A. LA DIFFICULTÉ D'UNE TRANSITION DÉMOCRATIQUE DANS UNE SOCIÉTÉ MARQUÉE PAR DE NOMBREUX CLIVAGES

Le Cameroun est souvent apparu au cours de la dernière décennie comme l'"homme malade" de l'Afrique francophone. La succession des crises en Afrique centrale, au cours de l'année 1997, a même laissé croire à certains, adeptes de la théorie des dominos, que le Cameroun constituerait la prochaine étape d'un large processus de déstabilisation à l'oeuvre dans toute cette partie du continent.

Force est d'observer que ces sombres pronostics ne se sont pas confirmés. Certes, les facteurs de faiblesse ne manquent pas mais le pouvoir politique a su neutraliser les nombreux clivages de la société camerounaise, à la faveur d'équilibres délicats mais finalement durables. Il lui faut maintenant préserver la stabilité du pays sans le "confort" procuré par un système de parti unique mais, au contraire, en s'engageant sur les voies de l'ouverture politique.

1. Un équilibre politique complexe mais nécessaire

a) Les facteurs de faiblesse

Les facteurs de faiblesse apparaissent de plusieurs sortes. En premier lieu, le Cameroun, sur fond de mosaïque ethnique (quelque 240 ethnies avec une dizaine de regroupements influents), connaît un double clivage linguistique (entre les anglophones de l'ouest et les francophones) et religieux entre les musulmans du nord et les chrétiens du sud. Certes, cette multiplicité n'appartient pas en propre au Cameroun mais elle paraît très accusée dans ce pays et représente à coup sûr un frein à l'affirmation d'un Etat national .

En second lieu, la crise économique des années 80 a entraîné une forte dégradation de l'esprit public. La corruption et les détournements de fonds se sont répandus à de nombreux échelons de l'administration et pèsent certainement sur la reprise économique.

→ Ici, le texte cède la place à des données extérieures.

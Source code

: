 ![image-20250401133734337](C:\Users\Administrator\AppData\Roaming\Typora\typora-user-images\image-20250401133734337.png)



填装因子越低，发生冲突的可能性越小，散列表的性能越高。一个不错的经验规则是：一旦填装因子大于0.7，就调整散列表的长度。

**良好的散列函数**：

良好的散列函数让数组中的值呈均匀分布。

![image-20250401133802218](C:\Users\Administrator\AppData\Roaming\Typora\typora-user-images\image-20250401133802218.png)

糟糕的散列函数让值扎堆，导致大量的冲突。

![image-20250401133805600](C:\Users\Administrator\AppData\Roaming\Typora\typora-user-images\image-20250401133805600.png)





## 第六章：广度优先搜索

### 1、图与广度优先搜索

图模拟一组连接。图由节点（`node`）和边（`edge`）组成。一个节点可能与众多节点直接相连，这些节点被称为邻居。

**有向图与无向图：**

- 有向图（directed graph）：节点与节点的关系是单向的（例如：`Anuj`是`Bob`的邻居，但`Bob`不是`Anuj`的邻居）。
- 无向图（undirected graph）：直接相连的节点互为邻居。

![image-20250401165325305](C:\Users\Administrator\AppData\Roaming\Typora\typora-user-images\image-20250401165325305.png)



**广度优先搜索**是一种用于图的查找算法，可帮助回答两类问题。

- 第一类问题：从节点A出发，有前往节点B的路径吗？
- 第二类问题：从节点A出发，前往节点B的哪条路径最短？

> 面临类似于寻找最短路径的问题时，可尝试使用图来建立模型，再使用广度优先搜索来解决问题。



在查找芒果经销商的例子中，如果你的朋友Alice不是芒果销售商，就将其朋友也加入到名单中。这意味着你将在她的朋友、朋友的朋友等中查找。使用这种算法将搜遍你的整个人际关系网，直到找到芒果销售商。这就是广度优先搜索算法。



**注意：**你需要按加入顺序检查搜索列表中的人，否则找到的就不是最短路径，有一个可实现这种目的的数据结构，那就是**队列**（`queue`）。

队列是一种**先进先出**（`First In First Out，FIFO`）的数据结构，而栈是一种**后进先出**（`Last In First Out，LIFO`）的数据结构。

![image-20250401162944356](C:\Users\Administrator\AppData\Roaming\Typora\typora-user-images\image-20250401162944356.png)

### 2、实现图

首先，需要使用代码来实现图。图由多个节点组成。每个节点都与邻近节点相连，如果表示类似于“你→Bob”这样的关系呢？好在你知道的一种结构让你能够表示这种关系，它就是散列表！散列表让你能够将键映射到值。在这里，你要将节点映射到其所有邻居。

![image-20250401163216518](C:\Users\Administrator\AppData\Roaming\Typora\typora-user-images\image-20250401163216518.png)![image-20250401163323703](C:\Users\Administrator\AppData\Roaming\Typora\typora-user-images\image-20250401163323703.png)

En outre, les principes de la démocratie ont quelques difficultés à entrer dans les usages de la classe politique camerounaise. Le décalage assez souvent observé entre les taux de participation annoncés -de l'ordre de 80 à 90 % du corps électoral- et les taux de participation effectifs traduit une certaine nostalgie pour les pratiques anciennes. L'opposition n'est pas loin de partager un état d'esprit comparable quand elle récuse systématiquement les résultats électoraux qui ne lui sont pas favorables. Dans ces conditions, le débat politique ne peut pas réellement s'engager ; les partis ne s'opposent pas vraiment sur des projets de société différents mais paraissent surtout guidés par l'attrait du pouvoir.

Enfin, le souci de préserver les équilibres existants comme l'extrême centralisation du pouvoir confèrent au processus de décision une lenteur excessive. Dans bien des cas, le pouvoir se décide à réagir sous la seule pression extérieure.

b) Les facteurs d'équilibre

Toutefois, malgré ces éléments de vulnérabilité, le Cameroun connaît une stabilité dont les pays voisins n'offrent pas toujours l'exemple. Trois facteurs principaux expliquent l'équilibre présent.

En premier lieu, les quinze premières années du Cameroun indépendant ont été marquées par les violences entretenues par les mouvements de dissidence. En 1984 encore, une tentative de coup d'Etat était sévèrement réprimée. Ces souvenirs constituent désormais pour l'opinion publique un garde-fou contre la violence.

En second lieu, la stabilité du Cameroun repose sur un compromis implicite entre les ethnies de la mosaïque camerounaise : aux chrétiens bamilékés de l'Ouest (francophones comme anglophones) l'essentiel du pouvoir économique et commercial, aux ethnies du Nord et du Sud -principalement les Bétis- la maîtrise de l'autorité politique. Depuis l'indépendance du Cameroun l'alliance des Bétis chrétiens du centre sud, des Foulbès animistes et des Kirdis animistes ou chrétiens du nord, répond au souci d'assurer un contrepoids au dynamisme économique des populations bamilékés. Au sein de cette alliance les équilibres peuvent certes varier sans que soit, toutefois, remise en cause une solidarité de principe. A titre d'exemple, sur une quarantaine de membres, le gouvernement actuel ne compte que deux Bamilékés. La volonté de perpétuer ces équilibres explique en partie la centralisation des décisions nécessaires pour répartir les postes aux différents échelons de l'administration.

L'autre force du Cameroun réside sans doute, enfin, dans un encadrement administratif solide (du gouvernement au chef de quartier en passant par les préfets, sous-préfets, maires, chefs de quartier) et dans une armée loyale et régulièrement payée.